## Task description
Match the word "cartContext". Return each line of the data below where it appears.
--- --- ---
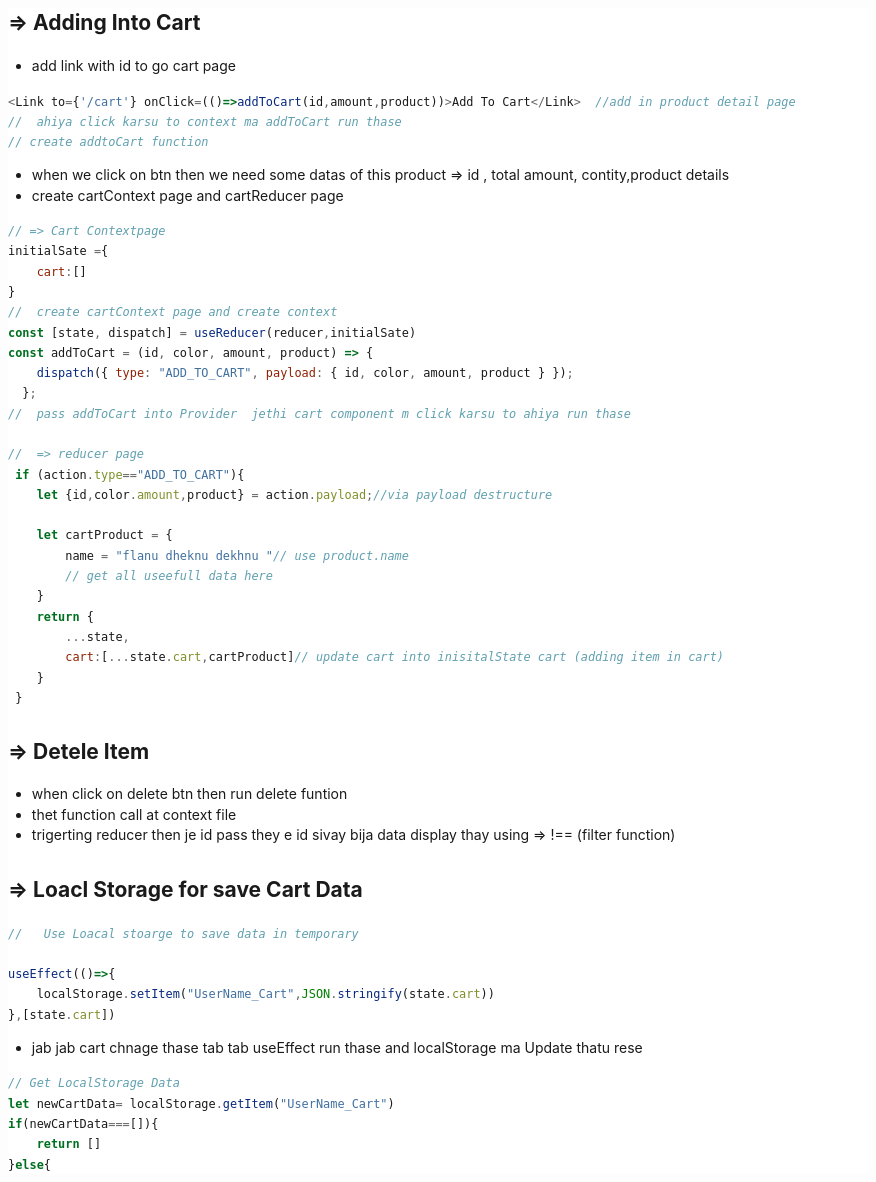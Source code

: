 ## => Adding Into Cart

-  add link with id to go cart page 
```js
<Link to={'/cart'} onClick=(()=>addToCart(id,amount,product))>Add To Cart</Link>  //add in product detail page 
//  ahiya click karsu to context ma addToCart run thase
// create addtoCart function
```
- when we click on btn then we need some datas of this product => id , total amount, contity,product details
- create cartContext page and cartReducer page

```js
// => Cart Contextpage
initialSate ={
    cart:[]
}
//  create cartContext page and create context
const [state, dispatch] = useReducer(reducer,initialSate)
const addToCart = (id, color, amount, product) => {
    dispatch({ type: "ADD_TO_CART", payload: { id, color, amount, product } });
  };
//  pass addToCart into Provider  jethi cart component m click karsu to ahiya run thase 

//  => reducer page
 if (action.type=="ADD_TO_CART"){
    let {id,color.amount,product} = action.payload;//via payload destructure

    let cartProduct = {
        name = "flanu dheknu dekhnu "// use product.name
        // get all useefull data here
    }
    return {
        ...state,
        cart:[...state.cart,cartProduct]// update cart into inisitalState cart (adding item in cart)
    }
 }
```



## => Detele Item
- when click on delete btn then run delete funtion 
- thet function call at context file 
- trigerting reducer then je id pass they e id sivay bija data display thay using => !== (filter function)


## => Loacl Storage for  save Cart Data 
```js
//   Use Loacal stoarge to save data in temporary

useEffect(()=>{
    localStorage.setItem("UserName_Cart",JSON.stringify(state.cart))
},[state.cart])
```
- jab jab cart chnage thase tab tab useEffect run thase and localStorage ma Update thatu rese 
```js
// Get LocalStorage Data
let newCartData= localStorage.getItem("UserName_Cart")
if(newCartData===[]){
    return []
}else{
```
--- --- ---
## Solution to the exercise
- create cartContext page and cartReducer page
//  create cartContext page and create context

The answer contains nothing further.